RECORDS FOR PROCESSING START

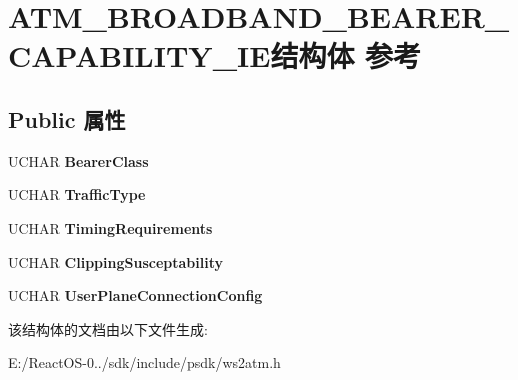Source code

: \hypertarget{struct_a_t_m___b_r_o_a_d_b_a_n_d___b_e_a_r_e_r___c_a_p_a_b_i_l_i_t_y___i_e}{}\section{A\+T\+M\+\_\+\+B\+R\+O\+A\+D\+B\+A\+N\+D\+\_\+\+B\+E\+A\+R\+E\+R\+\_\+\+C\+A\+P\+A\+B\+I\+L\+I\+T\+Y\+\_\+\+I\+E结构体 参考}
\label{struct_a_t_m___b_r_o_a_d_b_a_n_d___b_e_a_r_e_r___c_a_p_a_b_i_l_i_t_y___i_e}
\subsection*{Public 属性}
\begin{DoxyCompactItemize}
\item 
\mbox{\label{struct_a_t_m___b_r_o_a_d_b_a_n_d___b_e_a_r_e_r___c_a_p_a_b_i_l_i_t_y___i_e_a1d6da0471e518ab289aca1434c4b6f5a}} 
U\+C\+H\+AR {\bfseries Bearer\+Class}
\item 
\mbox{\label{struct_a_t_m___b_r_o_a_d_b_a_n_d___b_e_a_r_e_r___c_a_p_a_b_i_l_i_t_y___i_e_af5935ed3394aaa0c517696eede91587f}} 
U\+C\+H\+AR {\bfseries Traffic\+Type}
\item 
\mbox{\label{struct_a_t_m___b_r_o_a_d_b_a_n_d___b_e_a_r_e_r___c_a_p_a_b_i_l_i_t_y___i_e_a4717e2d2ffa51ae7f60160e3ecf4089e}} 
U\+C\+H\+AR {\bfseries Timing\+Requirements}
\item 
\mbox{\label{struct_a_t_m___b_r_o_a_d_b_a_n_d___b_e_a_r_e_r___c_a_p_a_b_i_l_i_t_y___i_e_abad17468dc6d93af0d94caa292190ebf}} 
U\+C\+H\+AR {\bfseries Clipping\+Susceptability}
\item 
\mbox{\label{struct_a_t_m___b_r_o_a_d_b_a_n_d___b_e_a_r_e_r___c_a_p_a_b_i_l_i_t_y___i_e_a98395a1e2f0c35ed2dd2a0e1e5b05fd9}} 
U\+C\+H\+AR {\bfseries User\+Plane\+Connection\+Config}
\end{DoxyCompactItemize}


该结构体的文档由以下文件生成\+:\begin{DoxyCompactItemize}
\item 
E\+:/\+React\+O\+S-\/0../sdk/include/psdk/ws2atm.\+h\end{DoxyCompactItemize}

RECORDS FOR PROCESSING END
RECORDS FOR PROCESSING START

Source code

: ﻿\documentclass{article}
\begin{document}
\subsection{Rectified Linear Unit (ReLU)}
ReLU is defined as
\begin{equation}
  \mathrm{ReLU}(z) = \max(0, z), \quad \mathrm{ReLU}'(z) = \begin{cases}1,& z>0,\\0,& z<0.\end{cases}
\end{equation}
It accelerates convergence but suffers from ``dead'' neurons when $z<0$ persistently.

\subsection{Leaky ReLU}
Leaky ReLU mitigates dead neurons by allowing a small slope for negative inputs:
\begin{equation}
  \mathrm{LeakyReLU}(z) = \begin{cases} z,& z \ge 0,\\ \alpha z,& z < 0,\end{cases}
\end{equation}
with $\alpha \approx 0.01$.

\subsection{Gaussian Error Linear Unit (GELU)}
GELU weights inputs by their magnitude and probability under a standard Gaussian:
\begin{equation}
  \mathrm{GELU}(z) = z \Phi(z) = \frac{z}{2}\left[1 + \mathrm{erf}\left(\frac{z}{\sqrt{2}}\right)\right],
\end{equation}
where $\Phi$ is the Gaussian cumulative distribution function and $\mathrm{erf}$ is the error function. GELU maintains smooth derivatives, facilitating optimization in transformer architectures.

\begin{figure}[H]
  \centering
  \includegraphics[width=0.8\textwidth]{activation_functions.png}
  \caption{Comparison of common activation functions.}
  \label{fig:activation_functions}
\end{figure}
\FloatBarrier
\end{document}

RECORDS FOR PROCESSING END
RECORDS FOR PROCESSING START

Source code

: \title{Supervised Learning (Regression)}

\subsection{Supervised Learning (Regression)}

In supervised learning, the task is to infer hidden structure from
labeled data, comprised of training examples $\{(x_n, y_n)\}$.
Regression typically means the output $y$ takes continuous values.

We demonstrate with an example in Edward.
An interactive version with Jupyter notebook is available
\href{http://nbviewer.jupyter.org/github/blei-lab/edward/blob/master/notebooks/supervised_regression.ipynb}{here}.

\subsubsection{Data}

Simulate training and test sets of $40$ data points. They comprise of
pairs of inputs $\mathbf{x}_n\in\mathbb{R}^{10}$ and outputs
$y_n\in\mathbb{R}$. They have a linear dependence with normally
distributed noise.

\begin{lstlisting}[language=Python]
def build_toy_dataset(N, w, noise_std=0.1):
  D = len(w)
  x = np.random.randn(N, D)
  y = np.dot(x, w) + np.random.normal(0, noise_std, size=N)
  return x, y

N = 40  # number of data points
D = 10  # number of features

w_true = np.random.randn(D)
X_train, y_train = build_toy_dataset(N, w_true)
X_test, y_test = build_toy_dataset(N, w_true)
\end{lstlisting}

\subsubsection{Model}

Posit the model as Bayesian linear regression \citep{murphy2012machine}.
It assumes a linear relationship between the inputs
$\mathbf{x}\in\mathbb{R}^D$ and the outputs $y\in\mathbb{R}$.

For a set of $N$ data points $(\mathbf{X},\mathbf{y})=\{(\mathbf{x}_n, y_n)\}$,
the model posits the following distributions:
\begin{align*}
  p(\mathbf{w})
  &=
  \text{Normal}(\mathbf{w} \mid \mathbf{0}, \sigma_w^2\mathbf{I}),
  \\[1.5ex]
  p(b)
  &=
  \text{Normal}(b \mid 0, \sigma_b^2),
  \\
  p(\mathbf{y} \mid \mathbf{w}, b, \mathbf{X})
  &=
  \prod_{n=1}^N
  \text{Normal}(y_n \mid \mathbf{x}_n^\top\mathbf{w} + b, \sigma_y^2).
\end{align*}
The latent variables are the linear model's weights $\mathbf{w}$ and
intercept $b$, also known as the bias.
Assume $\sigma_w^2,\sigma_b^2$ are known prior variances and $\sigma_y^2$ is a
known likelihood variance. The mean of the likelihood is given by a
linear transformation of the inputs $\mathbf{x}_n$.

RECORDS FOR PROCESSING END

EXERCISE DESCRIPTION — Which lines in the data above hold the string "from"? Show each one.

REPLY —
It accelerates convergence but suffers from ``dead'' neurons when $z<0$ persistently.
In supervised learning, the task is to infer hidden structure from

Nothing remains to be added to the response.